* _What is expected_: Leave the pictures out and restate every line below exactly.
Content starts
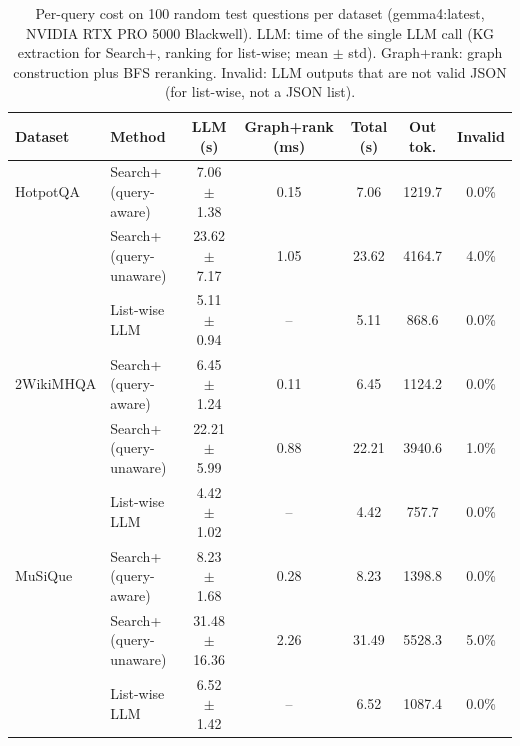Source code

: \begin{table}[t]
\centering
\footnotesize
\setlength{\tabcolsep}{3pt}
\begin{tabular}{llccccc}
\toprule
\textbf{Dataset} & \textbf{Method} & \textbf{LLM (s)} & \textbf{Graph+rank (ms)} & \textbf{Total (s)} & \textbf{Out tok.} & \textbf{Invalid}\\
\midrule
HotpotQA & Search+ (query-aware) & 7.06 $\pm$ 1.38 & 0.15 & 7.06 & 1219.7 & 0.0\%\\
 & Search+ (query-unaware) & 23.62 $\pm$ 7.17 & 1.05 & 23.62 & 4164.7 & 4.0\%\\
 & List-wise LLM & 5.11 $\pm$ 0.94 & -- & 5.11 & 868.6 & 0.0\%\\
\midrule
2WikiMHQA & Search+ (query-aware) & 6.45 $\pm$ 1.24 & 0.11 & 6.45 & 1124.2 & 0.0\%\\
 & Search+ (query-unaware) & 22.21 $\pm$ 5.99 & 0.88 & 22.21 & 3940.6 & 1.0\%\\
 & List-wise LLM & 4.42 $\pm$ 1.02 & -- & 4.42 & 757.7 & 0.0\%\\
\midrule
MuSiQue & Search+ (query-aware) & 8.23 $\pm$ 1.68 & 0.28 & 8.23 & 1398.8 & 0.0\%\\
 & Search+ (query-unaware) & 31.48 $\pm$ 16.36 & 2.26 & 31.49 & 5528.3 & 5.0\%\\
 & List-wise LLM & 6.52 $\pm$ 1.42 & -- & 6.52 & 1087.4 & 0.0\%\\
\bottomrule
\end{tabular}
\caption{Per-query cost on 100 random test questions per dataset (gemma4:latest, NVIDIA RTX PRO 5000 Blackwell). LLM: time of the single LLM call (KG extraction for Search+, ranking for list-wise; mean $\pm$ std). Graph+rank: graph construction plus BFS reranking. Invalid: LLM outputs that are not valid JSON (for list-wise, not a JSON list).}
\label{tab:latency}
\end{table}
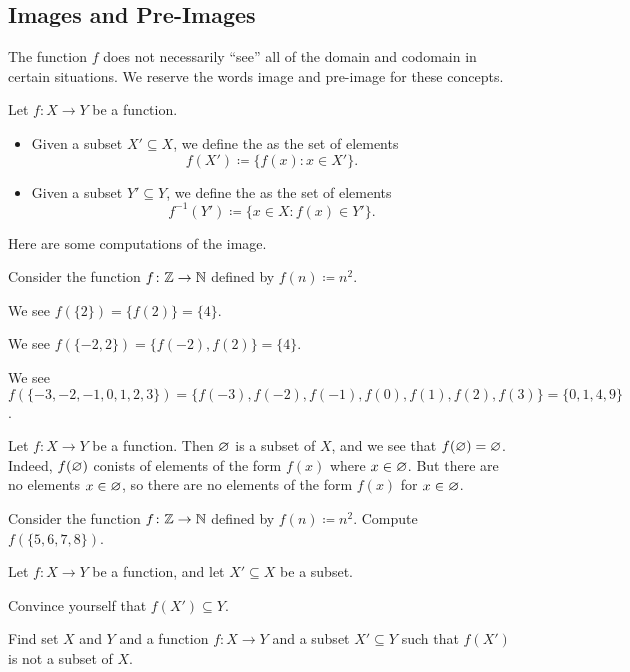 \documentclass[../notes.tex]{subfiles}
\begin{document}
\subsection{Images and Pre-Images}
The function $f$ does not necessarily ``see'' all of the domain and codomain in certain situations. We reserve the words image and pre-image for these concepts.
\begin{definition}
    Let $f\colon X\to Y$ be a function.
    \begin{itemize}
        \item Given a subset $X'\subseteq X$, we define the  as the set of elements
        \[f(X')\coloneqq\{f(x):x\in X'\}.\]
        \item Given a subset $Y'\subseteq Y$, we define the  as the set of elements
        \[f^{-1}(Y')\coloneqq\{x\in X:f(x)\in Y'\}.\]
    \end{itemize}
\end{definition}
Here are some computations of the image.
\begin{example}
    Consider the function $f\colon\mathbb Z\to\mathbb N$ defined by $f(n)\coloneqq n^2$.
    \begin{listalph}
        \item We see $f(\{2\})=\{f(2)\}=\{4\}$.
        \item We see $f(\{-2,2\})=\{f(-2),f(2)\}=\{4\}$.
        \item We see $f(\{-3,-2,-1,0,1,2,3\})=\{f(-3),f(-2),f(-1),f(0),f(1),f(2),f(3)\}=\{0,1,4,9\}$.
    \end{listalph}
\end{example}
\begin{example}
    Let $f\colon X\to Y$ be a function. Then $\varnothing$ is a subset of $X$, and we see that $f(\varnothing)=\varnothing$. Indeed, $f(\varnothing)$ conists of elements of the form $f(x)$ where $x\in\varnothing$. But there are no elements $x\in\varnothing$, so there are no elements of the form $f(x)$ for $x\in\varnothing$.
\end{example}
\begin{exe}
    Consider the function $f\colon\mathbb Z\to\mathbb N$ defined by $f(n)\coloneqq n^2$. Compute $f(\{5,6,7,8\})$.
\end{exe}
\begin{exe}
    Let $f\colon X\to Y$ be a function, and let $X'\subseteq X$ be a subset.
    \begin{listalph}
        \item Convince yourself that $f(X')\subseteq Y$.
        \item Find set $X$ and $Y$ and a function $f\colon X\to Y$ and a subset $X'\subseteq Y$ such that $f(X')$ is not a subset of $X$.
    \end{listalph}
\end{exe}
\end{document}
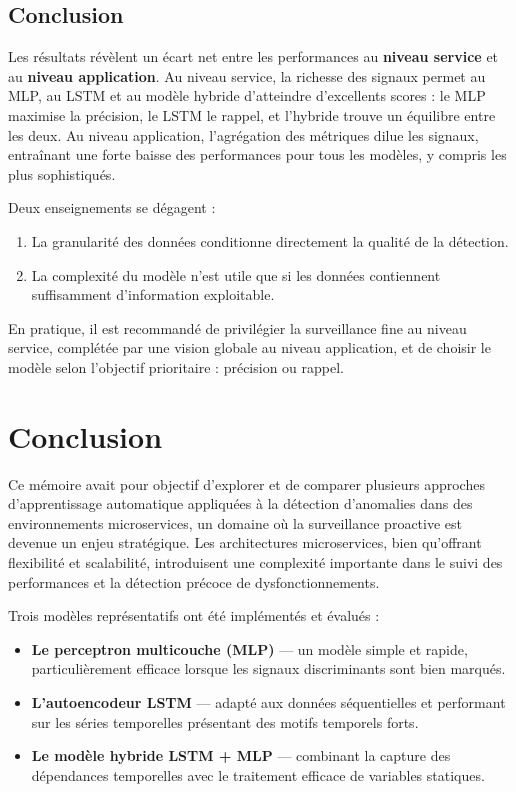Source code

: \documentclass[a4paper,12pt]{report}
\begin{document}
\section*{Conclusion}
Les résultats révèlent un écart net entre les performances au \textbf{niveau service} et au \textbf{niveau application}.
Au niveau service, la richesse des signaux permet au MLP, au LSTM et au modèle hybride d’atteindre d’excellents scores :
le MLP maximise la précision, le LSTM le rappel, et l’hybride trouve un équilibre entre les deux.
Au niveau application, l’agrégation des métriques dilue les signaux, entraînant une forte baisse des performances pour tous les modèles, y compris les plus sophistiqués.

Deux enseignements se dégagent :
\begin{enumerate}
\item La granularité des données conditionne directement la qualité de la détection.
\item La complexité du modèle n’est utile que si les données contiennent suffisamment d’information exploitable.
\end{enumerate}

En pratique, il est recommandé de privilégier la surveillance fine au niveau service, complétée par une vision globale au niveau application, et de choisir le modèle selon l’objectif prioritaire : précision ou rappel.



\chapter{Conclusion}

Ce mémoire avait pour objectif d’explorer et de comparer plusieurs approches d’apprentissage automatique appliquées à la détection d’anomalies dans des environnements microservices, un domaine où la surveillance proactive est devenue un enjeu stratégique. Les architectures microservices, bien qu’offrant flexibilité et scalabilité, introduisent une complexité importante dans le suivi des performances et la détection précoce de dysfonctionnements.  

Trois modèles représentatifs ont été implémentés et évalués :
\begin{itemize}
    \item \textbf{Le perceptron multicouche (MLP)} — un modèle simple et rapide, particulièrement efficace lorsque les signaux discriminants sont bien marqués.
    \item \textbf{L’autoencodeur LSTM} — adapté aux données séquentielles et performant sur les séries temporelles présentant des motifs temporels forts.
    \item \textbf{Le modèle hybride LSTM + MLP} — combinant la capture des dépendances temporelles avec le traitement efficace de variables statiques.
\end{itemize}
\end{document}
Content ends
* _Completed exercise_:
Source code

: \begin{table}[t]
\centering
\footnotesize
\setlength{\tabcolsep}{3pt}
\begin{tabular}{llccccc}
\toprule
\textbf{Dataset} & \textbf{Method} & \textbf{LLM (s)} & \textbf{Graph+rank (ms)} & \textbf{Total (s)} & \textbf{Out tok.} & \textbf{Invalid}\\
\midrule
HotpotQA & Search+ (query-aware) & 7.06 $\pm$ 1.38 & 0.15 & 7.06 & 1219.7 & 0.0\%\\
 & Search+ (query-unaware) & 23.62 $\pm$ 7.17 & 1.05 & 23.62 & 4164.7 & 4.0\%\\
 & List-wise LLM & 5.11 $\pm$ 0.94 & -- & 5.11 & 868.6 & 0.0\%\\
\midrule
2WikiMHQA & Search+ (query-aware) & 6.45 $\pm$ 1.24 & 0.11 & 6.45 & 1124.2 & 0.0\%\\
 & Search+ (query-unaware) & 22.21 $\pm$ 5.99 & 0.88 & 22.21 & 3940.6 & 1.0\%\\
 & List-wise LLM & 4.42 $\pm$ 1.02 & -- & 4.42 & 757.7 & 0.0\%\\
\midrule
MuSiQue & Search+ (query-aware) & 8.23 $\pm$ 1.68 & 0.28 & 8.23 & 1398.8 & 0.0\%\\
 & Search+ (query-unaware) & 31.48 $\pm$ 16.36 & 2.26 & 31.49 & 5528.3 & 5.0\%\\
 & List-wise LLM & 6.52 $\pm$ 1.42 & -- & 6.52 & 1087.4 & 0.0\%\\
\bottomrule
\end{tabular}
\caption{Per-query cost on 100 random test questions per dataset (gemma4:latest, NVIDIA RTX PRO 5000 Blackwell). LLM: time of the single LLM call (KG extraction for Search+, ranking for list-wise; mean $\pm$ std). Graph+rank: graph construction plus BFS reranking. Invalid: LLM outputs that are not valid JSON (for list-wise, not a JSON list).}
\label{tab:latency}
\end{table}
 \documentclass[../notes.tex]{subfiles}
\begin{document}
\subsection{Images and Pre-Images}
The function $f$ does not necessarily ``see'' all of the domain and codomain in certain situations. We reserve the words image and pre-image for these concepts.
\begin{definition}
    Let $f\colon X\to Y$ be a function.
    \begin{itemize}
        \item Given a subset $X'\subseteq X$, we define the  as the set of elements
        \[f(X')\coloneqq\{f(x):x\in X'\}.\]
        \item Given a subset $Y'\subseteq Y$, we define the  as the set of elements
        \[f^{-1}(Y')\coloneqq\{x\in X:f(x)\in Y'\}.\]
    \end{itemize}
\end{definition}
Here are some computations of the image.
\begin{example}
    Consider the function $f\colon\mathbb Z\to\mathbb N$ defined by $f(n)\coloneqq n^2$.
    \begin{listalph}
        \item We see $f(\{2\})=\{f(2)\}=\{4\}$.
        \item We see $f(\{-2,2\})=\{f(-2),f(2)\}=\{4\}$.
        \item We see $f(\{-3,-2,-1,0,1,2,3\})=\{f(-3),f(-2),f(-1),f(0),f(1),f(2),f(3)\}=\{0,1,4,9\}$.
    \end{listalph}
\end{example}
\begin{example}
    Let $f\colon X\to Y$ be a function. Then $\varnothing$ is a subset of $X$, and we see that $f(\varnothing)=\varnothing$. Indeed, $f(\varnothing)$ conists of elements of the form $f(x)$ where $x\in\varnothing$. But there are no elements $x\in\varnothing$, so there are no elements of the form $f(x)$ for $x\in\varnothing$.
\end{example}
\begin{exe}
    Consider the function $f\colon\mathbb Z\to\mathbb N$ defined by $f(n)\coloneqq n^2$. Compute $f(\{5,6,7,8\})$.
\end{exe}
\begin{exe}
    Let $f\colon X\to Y$ be a function, and let $X'\subseteq X$ be a subset.
    \begin{listalph}
        \item Convince yourself that $f(X')\subseteq Y$.
        \item Find set $X$ and $Y$ and a function $f\colon X\to Y$ and a subset $X'\subseteq Y$ such that $f(X')$ is not a subset of $X$.
    \end{listalph}
\end{exe}
\end{document}
Source code

: \documentclass[a4paper,12pt]{report}
\begin{document}
\section*{Conclusion}
Les résultats révèlent un écart net entre les performances au \textbf{niveau service} et au \textbf{niveau application}.
Au niveau service, la richesse des signaux permet au MLP, au LSTM et au modèle hybride d’atteindre d’excellents scores :
le MLP maximise la précision, le LSTM le rappel, et l’hybride trouve un équilibre entre les deux.
Au niveau application, l’agrégation des métriques dilue les signaux, entraînant une forte baisse des performances pour tous les modèles, y compris les plus sophistiqués.

Deux enseignements se dégagent :
\begin{enumerate}
\item La granularité des données conditionne directement la qualité de la détection.
\item La complexité du modèle n’est utile que si les données contiennent suffisamment d’information exploitable.
\end{enumerate}

En pratique, il est recommandé de privilégier la surveillance fine au niveau service, complétée par une vision globale au niveau application, et de choisir le modèle selon l’objectif prioritaire : précision ou rappel.



\chapter{Conclusion}

Ce mémoire avait pour objectif d’explorer et de comparer plusieurs approches d’apprentissage automatique appliquées à la détection d’anomalies dans des environnements microservices, un domaine où la surveillance proactive est devenue un enjeu stratégique. Les architectures microservices, bien qu’offrant flexibilité et scalabilité, introduisent une complexité importante dans le suivi des performances et la détection précoce de dysfonctionnements.  

Trois modèles représentatifs ont été implémentés et évalués :
\begin{itemize}
    \item \textbf{Le perceptron multicouche (MLP)} — un modèle simple et rapide, particulièrement efficace lorsque les signaux discriminants sont bien marqués.
    \item \textbf{L’autoencodeur LSTM} — adapté aux données séquentielles et performant sur les séries temporelles présentant des motifs temporels forts.
    \item \textbf{Le modèle hybride LSTM + MLP} — combinant la capture des dépendances temporelles avec le traitement efficace de variables statiques.
\end{itemize}
\end{document}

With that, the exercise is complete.